Collection entries:
*** Block opens ***
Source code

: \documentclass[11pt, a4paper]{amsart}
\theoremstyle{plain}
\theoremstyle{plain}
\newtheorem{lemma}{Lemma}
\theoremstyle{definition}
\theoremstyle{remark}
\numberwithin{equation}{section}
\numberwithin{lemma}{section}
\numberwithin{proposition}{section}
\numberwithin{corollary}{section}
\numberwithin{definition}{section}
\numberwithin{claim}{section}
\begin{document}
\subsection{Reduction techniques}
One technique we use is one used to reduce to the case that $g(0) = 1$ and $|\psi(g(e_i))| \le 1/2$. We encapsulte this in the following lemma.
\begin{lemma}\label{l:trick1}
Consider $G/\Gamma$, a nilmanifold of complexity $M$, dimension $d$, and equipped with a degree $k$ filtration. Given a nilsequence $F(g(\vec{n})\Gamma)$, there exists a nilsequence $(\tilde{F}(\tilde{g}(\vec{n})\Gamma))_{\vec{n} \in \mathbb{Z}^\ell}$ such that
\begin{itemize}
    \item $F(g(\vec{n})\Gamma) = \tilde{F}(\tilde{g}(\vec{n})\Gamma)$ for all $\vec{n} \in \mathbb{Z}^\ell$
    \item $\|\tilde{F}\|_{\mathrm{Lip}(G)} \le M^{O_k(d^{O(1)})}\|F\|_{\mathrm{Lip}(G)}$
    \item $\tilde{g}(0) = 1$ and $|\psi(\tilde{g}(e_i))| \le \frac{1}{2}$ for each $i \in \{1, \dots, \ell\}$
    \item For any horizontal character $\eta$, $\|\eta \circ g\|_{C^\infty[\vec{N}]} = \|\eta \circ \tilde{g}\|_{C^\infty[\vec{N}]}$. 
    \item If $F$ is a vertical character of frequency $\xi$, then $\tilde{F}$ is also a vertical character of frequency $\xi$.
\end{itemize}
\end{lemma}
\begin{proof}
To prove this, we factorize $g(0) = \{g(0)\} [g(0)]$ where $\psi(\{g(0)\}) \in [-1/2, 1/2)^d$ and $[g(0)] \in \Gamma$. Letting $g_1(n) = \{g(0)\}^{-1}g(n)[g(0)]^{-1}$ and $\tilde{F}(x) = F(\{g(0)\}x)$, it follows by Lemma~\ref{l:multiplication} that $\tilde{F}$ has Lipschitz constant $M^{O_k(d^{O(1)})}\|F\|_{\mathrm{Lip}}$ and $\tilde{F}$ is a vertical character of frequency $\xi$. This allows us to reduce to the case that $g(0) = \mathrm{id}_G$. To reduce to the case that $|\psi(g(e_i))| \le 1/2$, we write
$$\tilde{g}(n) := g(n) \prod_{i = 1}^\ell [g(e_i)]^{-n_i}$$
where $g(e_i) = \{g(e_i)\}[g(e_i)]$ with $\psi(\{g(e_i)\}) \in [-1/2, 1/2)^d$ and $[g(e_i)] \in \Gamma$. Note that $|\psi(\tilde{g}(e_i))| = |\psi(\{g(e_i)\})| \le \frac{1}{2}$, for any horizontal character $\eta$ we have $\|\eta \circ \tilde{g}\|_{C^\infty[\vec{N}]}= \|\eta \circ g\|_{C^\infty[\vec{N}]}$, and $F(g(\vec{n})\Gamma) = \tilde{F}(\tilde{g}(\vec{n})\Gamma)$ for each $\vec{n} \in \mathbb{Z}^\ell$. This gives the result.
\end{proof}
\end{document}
*** Block closes ***
Your task is to retype, exactly and only, the lines from the one with "character $\eta$, $\|\eta" through the final line above.

    \item For any horizontal character $\eta$, $\|\eta \circ g\|_{C^\infty[\vec{N}]} = \|\eta \circ \tilde{g}\|_{C^\infty[\vec{N}]}$. 
    \item If $F$ is a vertical character of frequency $\xi$, then $\tilde{F}$ is also a vertical character of frequency $\xi$.
\end{itemize}
\end{lemma}
\begin{proof}
To prove this, we factorize $g(0) = \{g(0)\} [g(0)]$ where $\psi(\{g(0)\}) \in [-1/2, 1/2)^d$ and $[g(0)] \in \Gamma$. Letting $g_1(n) = \{g(0)\}^{-1}g(n)[g(0)]^{-1}$ and $\tilde{F}(x) = F(\{g(0)\}x)$, it follows by Lemma~\ref{l:multiplication} that $\tilde{F}$ has Lipschitz constant $M^{O_k(d^{O(1)})}\|F\|_{\mathrm{Lip}}$ and $\tilde{F}$ is a vertical character of frequency $\xi$. This allows us to reduce to the case that $g(0) = \mathrm{id}_G$. To reduce to the case that $|\psi(g(e_i))| \le 1/2$, we write
$$\tilde{g}(n) := g(n) \prod_{i = 1}^\ell [g(e_i)]^{-n_i}$$
where $g(e_i) = \{g(e_i)\}[g(e_i)]$ with $\psi(\{g(e_i)\}) \in [-1/2, 1/2)^d$ and $[g(e_i)] \in \Gamma$. Note that $|\psi(\tilde{g}(e_i))| = |\psi(\{g(e_i)\})| \le \frac{1}{2}$, for any horizontal character $\eta$ we have $\|\eta \circ \tilde{g}\|_{C^\infty[\vec{N}]}= \|\eta \circ g\|_{C^\infty[\vec{N}]}$, and $F(g(\vec{n})\Gamma) = \tilde{F}(\tilde{g}(\vec{n})\Gamma)$ for each $\vec{n} \in \mathbb{Z}^\ell$. This gives the result.
\end{proof}
\end{document}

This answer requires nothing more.